▶ _Record extracts_
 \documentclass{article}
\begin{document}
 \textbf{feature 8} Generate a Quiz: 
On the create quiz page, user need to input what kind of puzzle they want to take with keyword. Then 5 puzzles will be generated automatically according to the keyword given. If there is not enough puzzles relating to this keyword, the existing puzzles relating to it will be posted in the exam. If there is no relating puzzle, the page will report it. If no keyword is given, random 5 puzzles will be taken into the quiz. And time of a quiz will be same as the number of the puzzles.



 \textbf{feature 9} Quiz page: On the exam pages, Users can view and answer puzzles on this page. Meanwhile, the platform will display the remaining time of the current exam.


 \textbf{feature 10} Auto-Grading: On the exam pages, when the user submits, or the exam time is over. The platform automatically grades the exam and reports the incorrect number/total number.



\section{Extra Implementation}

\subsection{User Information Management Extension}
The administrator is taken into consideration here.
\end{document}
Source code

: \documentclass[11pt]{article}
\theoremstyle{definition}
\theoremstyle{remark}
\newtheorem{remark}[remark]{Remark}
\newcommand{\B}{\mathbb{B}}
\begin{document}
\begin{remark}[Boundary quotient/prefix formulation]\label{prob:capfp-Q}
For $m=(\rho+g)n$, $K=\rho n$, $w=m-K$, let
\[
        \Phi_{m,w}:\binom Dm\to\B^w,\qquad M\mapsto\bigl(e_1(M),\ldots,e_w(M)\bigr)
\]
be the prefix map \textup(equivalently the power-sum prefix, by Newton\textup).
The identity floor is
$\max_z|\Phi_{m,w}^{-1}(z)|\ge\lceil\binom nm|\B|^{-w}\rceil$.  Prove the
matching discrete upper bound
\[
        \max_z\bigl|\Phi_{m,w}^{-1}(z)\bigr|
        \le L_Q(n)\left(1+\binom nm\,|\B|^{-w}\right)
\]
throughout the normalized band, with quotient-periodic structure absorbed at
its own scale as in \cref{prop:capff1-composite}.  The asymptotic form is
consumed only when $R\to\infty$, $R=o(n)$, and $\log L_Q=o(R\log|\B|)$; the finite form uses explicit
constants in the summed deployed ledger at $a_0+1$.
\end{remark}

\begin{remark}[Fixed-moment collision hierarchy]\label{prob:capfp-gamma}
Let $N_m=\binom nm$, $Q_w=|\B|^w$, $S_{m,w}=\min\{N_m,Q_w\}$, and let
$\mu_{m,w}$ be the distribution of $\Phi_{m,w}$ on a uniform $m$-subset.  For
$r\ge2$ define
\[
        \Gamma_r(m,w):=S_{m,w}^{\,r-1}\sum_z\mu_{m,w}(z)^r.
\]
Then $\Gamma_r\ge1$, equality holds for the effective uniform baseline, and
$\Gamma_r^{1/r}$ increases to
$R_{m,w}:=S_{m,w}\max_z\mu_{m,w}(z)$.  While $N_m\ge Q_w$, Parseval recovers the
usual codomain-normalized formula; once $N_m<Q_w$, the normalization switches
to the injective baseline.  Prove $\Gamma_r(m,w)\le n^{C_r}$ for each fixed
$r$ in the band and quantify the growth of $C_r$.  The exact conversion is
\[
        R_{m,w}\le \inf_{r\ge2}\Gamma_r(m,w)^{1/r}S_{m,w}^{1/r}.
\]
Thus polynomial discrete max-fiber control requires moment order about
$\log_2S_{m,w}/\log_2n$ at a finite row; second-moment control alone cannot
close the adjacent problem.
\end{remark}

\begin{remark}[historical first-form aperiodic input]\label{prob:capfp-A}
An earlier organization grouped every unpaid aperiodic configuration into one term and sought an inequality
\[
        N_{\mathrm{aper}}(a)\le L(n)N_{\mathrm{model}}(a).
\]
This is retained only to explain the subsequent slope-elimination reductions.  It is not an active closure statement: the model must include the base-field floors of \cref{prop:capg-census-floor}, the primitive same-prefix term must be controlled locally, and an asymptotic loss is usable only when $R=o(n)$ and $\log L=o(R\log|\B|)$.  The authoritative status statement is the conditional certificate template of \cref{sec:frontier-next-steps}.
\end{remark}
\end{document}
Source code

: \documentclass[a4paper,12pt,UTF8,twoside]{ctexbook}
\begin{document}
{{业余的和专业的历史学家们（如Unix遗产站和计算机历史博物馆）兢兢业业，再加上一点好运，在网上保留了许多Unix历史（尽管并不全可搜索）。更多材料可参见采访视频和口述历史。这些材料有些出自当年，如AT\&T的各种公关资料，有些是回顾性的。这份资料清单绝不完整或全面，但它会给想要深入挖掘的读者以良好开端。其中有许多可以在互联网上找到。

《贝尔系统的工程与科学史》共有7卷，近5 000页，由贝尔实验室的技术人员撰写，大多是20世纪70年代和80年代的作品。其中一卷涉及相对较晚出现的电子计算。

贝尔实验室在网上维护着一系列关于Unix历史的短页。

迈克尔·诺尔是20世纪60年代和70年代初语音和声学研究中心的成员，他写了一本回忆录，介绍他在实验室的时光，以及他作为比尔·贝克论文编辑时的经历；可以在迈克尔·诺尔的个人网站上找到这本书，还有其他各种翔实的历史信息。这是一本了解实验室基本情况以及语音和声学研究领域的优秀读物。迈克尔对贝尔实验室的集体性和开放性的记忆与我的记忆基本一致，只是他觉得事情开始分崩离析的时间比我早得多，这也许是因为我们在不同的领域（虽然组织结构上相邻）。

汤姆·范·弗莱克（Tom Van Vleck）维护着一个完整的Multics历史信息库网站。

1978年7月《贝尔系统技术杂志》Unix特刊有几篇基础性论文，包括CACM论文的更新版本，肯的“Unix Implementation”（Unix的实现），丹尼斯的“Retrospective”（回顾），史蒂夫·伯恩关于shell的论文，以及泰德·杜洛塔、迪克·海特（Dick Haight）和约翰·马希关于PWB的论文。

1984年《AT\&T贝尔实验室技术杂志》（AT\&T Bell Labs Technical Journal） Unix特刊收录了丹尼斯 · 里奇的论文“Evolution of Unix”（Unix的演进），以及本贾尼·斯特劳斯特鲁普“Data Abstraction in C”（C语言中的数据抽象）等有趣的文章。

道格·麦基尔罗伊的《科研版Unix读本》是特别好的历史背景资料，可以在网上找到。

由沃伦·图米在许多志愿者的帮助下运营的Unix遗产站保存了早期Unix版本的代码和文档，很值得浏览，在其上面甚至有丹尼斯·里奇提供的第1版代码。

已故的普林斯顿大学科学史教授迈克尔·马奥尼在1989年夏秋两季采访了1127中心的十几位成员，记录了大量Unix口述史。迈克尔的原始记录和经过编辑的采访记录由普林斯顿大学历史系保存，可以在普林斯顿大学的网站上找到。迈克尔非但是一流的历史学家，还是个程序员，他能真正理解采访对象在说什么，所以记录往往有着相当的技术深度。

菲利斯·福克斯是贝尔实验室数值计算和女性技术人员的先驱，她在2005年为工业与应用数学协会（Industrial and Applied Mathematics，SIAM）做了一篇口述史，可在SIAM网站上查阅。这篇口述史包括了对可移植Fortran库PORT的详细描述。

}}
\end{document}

▶ _Exercise brief_
Which lines hold the word "uniform"? Copy each of them from the records.

▶ _Response box_
$\mu_{m,w}$ be the distribution of $\Phi_{m,w}$ on a uniform $m$-subset.  For
Then $\Gamma_r\ge1$, equality holds for the effective uniform baseline, and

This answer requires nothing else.